_RECORD EXTRACTS:_

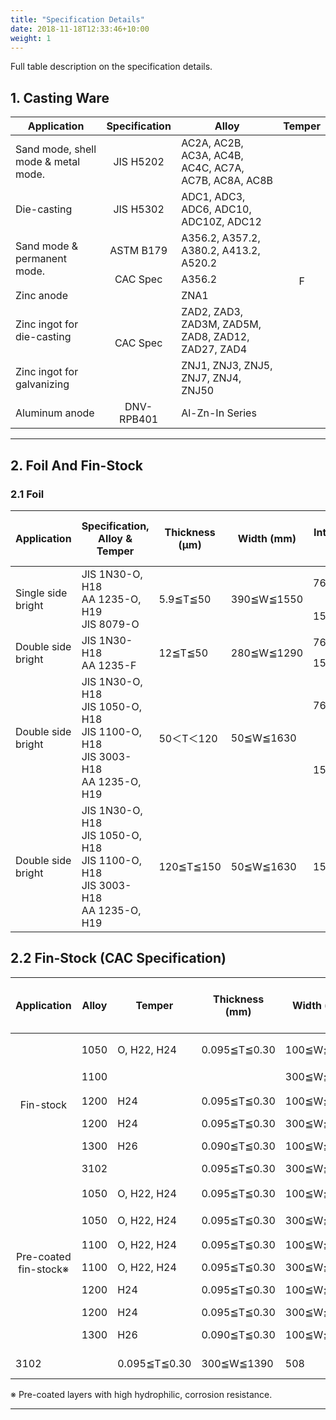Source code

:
 ```yaml
---
title: "Specification Details"
date: 2018-11-18T12:33:46+10:00
weight: 1
---
```


Full table description on the specification details.

## 1. Casting Ware

<table class="custom-table">
  <thead>
    <tr>
      <th>Application</th>
      <th>Specification</th>
      <th>Alloy</th>
      <th>Temper</th>
    </tr>
  </thead>
  <tbody>
    <tr>
      <td>Sand mode, shell mode & metal mode.</td>
      <td style="text-align:center; vertical-align:middle;">JIS H5202</td>
      <td>AC2A, AC2B, AC3A, AC4B, AC4C, AC7A, AC7B, AC8A, AC8B</td>
      <td rowspan="8" style="text-align:center; vertical-align:middle;">F</td>
    </tr>
    <tr>
      <td>Die-casting</td>
      <td style="text-align:center; vertical-align:middle;">JIS H5302</td>
      <td>ADC1, ADC3, ADC6, ADC10, ADC10Z, ADC12</td>
    </tr>
    <tr>
      <td rowspan="2">Sand mode & permanent mode.</td>
      <td style="text-align:center; vertical-align:middle;">ASTM B179</td>
      <td>A356.2, A357.2, A380.2, A413.2, A520.2</td>
    </tr>
    <tr>
      <td style="text-align:center; vertical-align:middle;">CAC Spec</td>
      <td>A356.2</td>
    </tr>
    <tr>
      <td>Zinc anode</td>
      <td rowspan="3" style="text-align:center; vertical-align:middle;">CAC Spec</td>
      <td>ZNA1</td>
    </tr>
    <tr>
      <td>Zinc ingot for die-casting</td>
      <td>ZAD2, ZAD3, ZAD3M, ZAD5M, ZAD8, ZAD12, ZAD27, ZAD4</td>
    </tr>
    <tr>
      <td>Zinc ingot for galvanizing</td>
      <td>ZNJ1, ZNJ3, ZNJ5, ZNJ7, ZNJ4, ZNJ50</td>
    </tr>
    <tr>
      <td>Aluminum anode</td>
      <td style="text-align:center; vertical-align:middle;">DNV-RPB401</td>
      <td>Al-Zn-In Series</td>
    </tr>
  </tbody>
</table>

<hr>

## 2. Foil And Fin-Stock

### 2.1 Foil

<table class="custom-table" style="width:100%;">
  <thead>
    <tr>
      <th>Application</th>
      <th>Specification, Alloy & Temper</th>
      <th>Thickness (μm)</th>
      <th>Width (mm)</th>
      <th>Internal Diameter (mm)</th>
      <th>Max. Outside Diameter (mm)</th>
      <th>Remark</th>
    </tr>
  </thead>
  <tbody>
    <!-- Single side bright -->
    <tr>
      <td rowspan="2">Single side bright</td>
      <td rowspan="2">JIS 1N30-O, H18<br>AA 1235-O, H19<br>JIS 8079-O</td>
      <td rowspan="2">5.9≦T≦50</td>
      <td rowspan="2">390≦W≦1550</td>
      <td>76</td>
      <td>500</td>
      <td></td>
    </tr>
    <tr>
      <td>150</td>
      <td>700</td>
      <td></td>
    </tr>
    <!-- Double side bright -->
    <tr>
      <td rowspan="2">Double side bright</td>
      <td rowspan="2">JIS 1N30-H18<br>AA 1235-F</td>
      <td rowspan="2">12≦T≦50</td>
      <td rowspan="2">280≦W≦1290</td>
      <td>76</td>
      <td>500</td>
      <td></td>
    </tr>
    <tr>
      <td>150</td>
      <td>700</td>
      <td></td>
    </tr>
    <!-- Double side bright (multiple alloys) -->
    <tr>
      <td rowspan="2">Double side bright</td>
      <td rowspan="2">JIS 1N30-O, H18<br>JIS 1050-O, H18<br>JIS 1100-O, H18<br>JIS 3003-H18<br>AA 1235-O, H19</td>
      <td rowspan="2">50＜T＜120</td>
      <td rowspan="2">50≦W≦1630</td>
      <td>76</td>
      <td>600</td>
      <td></td>
    </tr>
    <tr>
      <td>150</td>
      <td>1000</td>
      <td></td>
    </tr>
    <!-- Double side bright (thicker) -->
    <tr>
      <td>Double side bright</td>
      <td>JIS 1N30-O, H18<br>JIS 1050-O, H18<br>JIS 1100-O, H18<br>JIS 3003-H18<br>AA 1235-O, H19</td>
      <td>120≦T≦150</td>
      <td>50≦W≦1630</td>
      <td>150,200,305,508</td>
      <td>1190</td>
      <td></td>
    </tr>
  </tbody>
</table>

## 2.2 Fin-Stock (CAC Specification)

<table class="custom-table" style="width:100%;">
  <thead>
    <tr>
      <th>Application</th>
      <th>Alloy</th>
      <th>Temper</th>
      <th>Thickness (mm)</th>
      <th>Width (mm)</th>
      <th>Internal Diameter (mm)</th>
      <th>Max. Outside Diameter (mm)</th>
      <th>Remark</th>
    </tr>
  </thead>
  <tbody>
    <!-- Fin-stock group -->
    <tr>
      <td rowspan="6" style="vertical-align:middle; text-align:center;">Fin-stock</td>
      <td>1050</td>
      <td>O, H22, H24</td>
      <td>0.095≦T≦0.30</td>
      <td>100≦W≦1630</td>
      <td>150, 200, 305</td>
      <td rowspan="2" style="vertical-align:middle; text-align:center;">1190</td>
      <td rowspan="2" style="vertical-align:middle; text-align:center;">Chemical composition same as AA or JIS spec.</td>
    </tr>
    <tr>
      <td>1100</td>
      <td></td>
      <td></td>
      <td>300≦W≦1630</td>
      <td>508</td>
    </tr>
    <tr>
      <td>1200</td>
      <td>H24</td>
      <td>0.095≦T≦0.30</td>
      <td>100≦W≦1630</td>
      <td>150, 200, 305</td>
      <td rowspan="2" style="vertical-align:middle; text-align:center;">1190</td>
      <td></td>
    </tr>
    <tr>
      <td>1200</td>
      <td>H24</td>
      <td>0.095≦T≦0.30</td>
      <td>300≦W≦1630</td>
      <td>508</td>
      <td></td>
    </tr>
    <tr>
      <td>1300</td>
      <td>H26</td>
      <td>0.090≦T≦0.30</td>
      <td>100≦W≦1630</td>
      <td>150, 200, 305</td>
      <td></td>
      <td>CAC spec.</td>
    </tr>
    <tr>
      <td>3102</td>
      <td></td>
      <td>0.095≦T≦0.30</td>
      <td>300≦W≦1630</td>
      <td>508</td>
      <td></td>
      <td>CAC spec.</td>
    </tr>
    <!-- Pre-coated fin-stock group -->
    <tr>
      <td rowspan="7" style="vertical-align:middle; text-align:center;">Pre-coated fin-stock※</td>
      <td>1050</td>
      <td>O, H22, H24</td>
      <td>0.095≦T≦0.30</td>
      <td>100≦W≦1390</td>
      <td>150, 200, 305</td>
      <td rowspan="2" style="vertical-align:middle; text-align:center;">1190</td>
      <td rowspan="2" style="vertical-align:middle; text-align:center;">Chemical composition same as AA or JIS spec.</td>
    </tr>
    <tr>
      <td>1050</td>
      <td>O, H22, H24</td>
      <td>0.095≦T≦0.30</td>
      <td>300≦W≦1390</td>
      <td>508</td>
    </tr>
    <tr>
      <td>1100</td>
      <td>O, H22, H24</td>
      <td>0.095≦T≦0.30</td>
      <td>100≦W≦1390</td>
      <td>150, 200, 305</td>
      <td rowspan="2" style="vertical-align:middle; text-align:center;">1190</td>
      <td></td>
    </tr>
    <tr>
      <td>1100</td>
      <td>O, H22, H24</td>
      <td>0.095≦T≦0.30</td>
      <td>300≦W≦1390</td>
      <td>508</td>
      <td></td>
    </tr>
    <tr>
      <td>1200</td>
      <td>H24</td>
      <td>0.095≦T≦0.30</td>
      <td>100≦W≦1390</td>
      <td>150, 200, 305</td>
      <td rowspan="2" style="vertical-align:middle; text-align:center;">1190</td>
      <td></td>
    </tr>
    <tr>
      <td>1200</td>
      <td>H24</td>
      <td>0.095≦T≦0.30</td>
      <td>300≦W≦1390</td>
      <td>508</td>
      <td></td>
    </tr>
    <tr>
      <td>1300</td>
      <td>H26</td>
      <td>0.090≦T≦0.30</td>
      <td>100≦W≦1390</td>
      <td>150, 200, 305</td>
      <td></td>
      <td>CAC spec.</td>
    </tr>
    <tr>
      <td>3102</td>
      <td></td>
      <td>0.095≦T≦0.30</td>
      <td>300≦W≦1390</td>
      <td>508</td>
      <td></td>
      <td>CAC spec.</td>
    </tr>
  </tbody>
</table>

※ Pre-coated layers with high hydrophilic, corrosion resistance.

<hr>

<!-- Commented out for now.
An aluminum bare coil is an uncoated, mill-finished aluminum coil that retains its natural metallic appearance. It is commonly used in industries like automotive, HVAC, and construction due to its lightweight, corrosion resistance, and excellent thermal and electrical conductivity.

![Large roll of shiny aluminum coil resting on a factory floor, surrounded by industrial equipment and soft overhead lighting, conveying a clean and professional manufacturing environment]({{ /images/aluminum_coil.jpg | relative_url }})

---

![Assorted aluminum coils displayed in various alloy styles on a warehouse rack, with clear labeling and a neutral, organized industrial setting]({{ /images/alloy_style.JPG | relative_url }}) -->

_WORK REQUEST:_
In the listing above, the lines from the one containing "Full table description" through the one containing "### 2.1 Foil" must be set down exactly, with no other lines.

_TASK RESULT:_
Full table description on the specification details.

## 1. Casting Ware

<table class="custom-table">
  <thead>
    <tr>
      <th>Application</th>
      <th>Specification</th>
      <th>Alloy</th>
      <th>Temper</th>
    </tr>
  </thead>
  <tbody>
    <tr>
      <td>Sand mode, shell mode & metal mode.</td>
      <td style="text-align:center; vertical-align:middle;">JIS H5202</td>
      <td>AC2A, AC2B, AC3A, AC4B, AC4C, AC7A, AC7B, AC8A, AC8B</td>
      <td rowspan="8" style="text-align:center; vertical-align:middle;">F</td>
    </tr>
    <tr>
      <td>Die-casting</td>
      <td style="text-align:center; vertical-align:middle;">JIS H5302</td>
      <td>ADC1, ADC3, ADC6, ADC10, ADC10Z, ADC12</td>
    </tr>
    <tr>
      <td rowspan="2">Sand mode & permanent mode.</td>
      <td style="text-align:center; vertical-align:middle;">ASTM B179</td>
      <td>A356.2, A357.2, A380.2, A413.2, A520.2</td>
    </tr>
    <tr>
      <td style="text-align:center; vertical-align:middle;">CAC Spec</td>
      <td>A356.2</td>
    </tr>
    <tr>
      <td>Zinc anode</td>
      <td rowspan="3" style="text-align:center; vertical-align:middle;">CAC Spec</td>
      <td>ZNA1</td>
    </tr>
    <tr>
      <td>Zinc ingot for die-casting</td>
      <td>ZAD2, ZAD3, ZAD3M, ZAD5M, ZAD8, ZAD12, ZAD27, ZAD4</td>
    </tr>
    <tr>
      <td>Zinc ingot for galvanizing</td>
      <td>ZNJ1, ZNJ3, ZNJ5, ZNJ7, ZNJ4, ZNJ50</td>
    </tr>
    <tr>
      <td>Aluminum anode</td>
      <td style="text-align:center; vertical-align:middle;">DNV-RPB401</td>
      <td>Al-Zn-In Series</td>
    </tr>
  </tbody>
</table>

<hr>

## 2. Foil And Fin-Stock

### 2.1 Foil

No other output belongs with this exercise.